--- EXTRACTED DATA ---
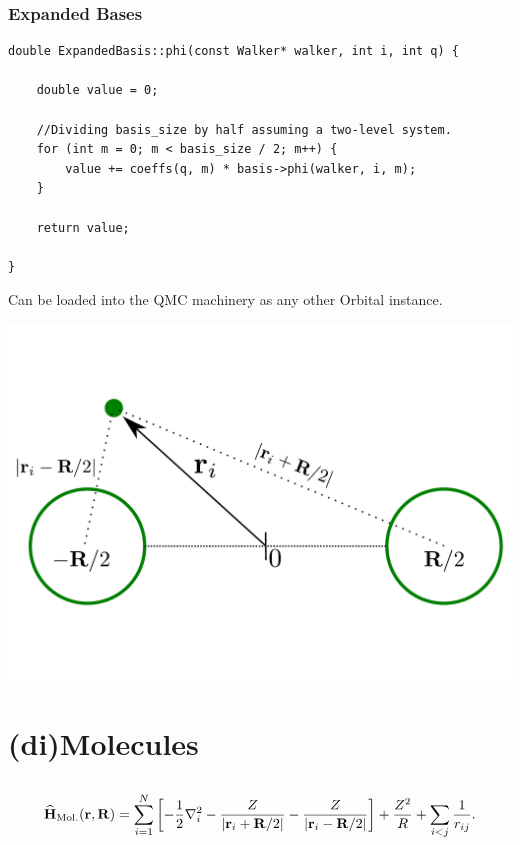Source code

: \documentclass{beamer}
\newcommand{\OP}[1]{{\bf\widehat{#1}}}
\begin{document}
\begin{frame}[containsverbatim]\frametitle{Expanded Bases}
\scriptsize
\begin{verbatim}
double ExpandedBasis::phi(const Walker* walker, int i, int q) {

    double value = 0;

    //Dividing basis_size by half assuming a two-level system.
    for (int m = 0; m < basis_size / 2; m++) {
        value += coeffs(q, m) * basis->phi(walker, i, m);
    }

    return value;

}
\end{verbatim}
\normalsize

Can be loaded into the QMC machinery as any other Orbital instance.
\end{frame}




\begin{frame}
\begin{center}
 \includegraphics[scale=0.35]{Molecules.pdf}
\end{center}
\end{frame}


\section{(di)Molecules}
\subsection*{}

\begin{frame}
 \begin{equation*}
 \OP{H}_{\mathrm{Mol.}}(\mathbf{r}, \mathbf{R}) = \sum_{i=1}^N \left[-\frac{1}{2}\nabla_i^2 - \frac{Z}{|\mathbf{r}_i + \mathbf{R}/2|} - \frac{Z}{|\mathbf{r}_i - \mathbf{R}/2|}\right] + \frac{Z^2}{R} + \sum_{i<j} \frac{1}{r_{ij}}.
\end{equation*}
\end{frame}
\end{document}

--- EXERCISE DESCRIPTION ---
Print each line of the material above exactly, with the pictures removed from your copy.

--- RESPONSE TO THE TASK ---
Source code

: \documentclass{beamer}
\newcommand{\OP}[1]{{\bf\widehat{#1}}}
\begin{document}
\begin{frame}[containsverbatim]\frametitle{Expanded Bases}
\scriptsize
\begin{verbatim}
double ExpandedBasis::phi(const Walker* walker, int i, int q) {

    double value = 0;

    //Dividing basis_size by half assuming a two-level system.
    for (int m = 0; m < basis_size / 2; m++) {
        value += coeffs(q, m) * basis->phi(walker, i, m);
    }

    return value;

}
\end{verbatim}
\normalsize

Can be loaded into the QMC machinery as any other Orbital instance.
\end{frame}




\begin{frame}
\begin{center}
 \includegraphics[scale=0.35]{Molecules.pdf}
\end{center}
\end{frame}


\section{(di)Molecules}
\subsection*{}

\begin{frame}
 \begin{equation*}
 \OP{H}_{\mathrm{Mol.}}(\mathbf{r}, \mathbf{R}) = \sum_{i=1}^N \left[-\frac{1}{2}\nabla_i^2 - \frac{Z}{|\mathbf{r}_i + \mathbf{R}/2|} - \frac{Z}{|\mathbf{r}_i - \mathbf{R}/2|}\right] + \frac{Z^2}{R} + \sum_{i<j} \frac{1}{r_{ij}}.
\end{equation*}
\end{frame}
\end{document}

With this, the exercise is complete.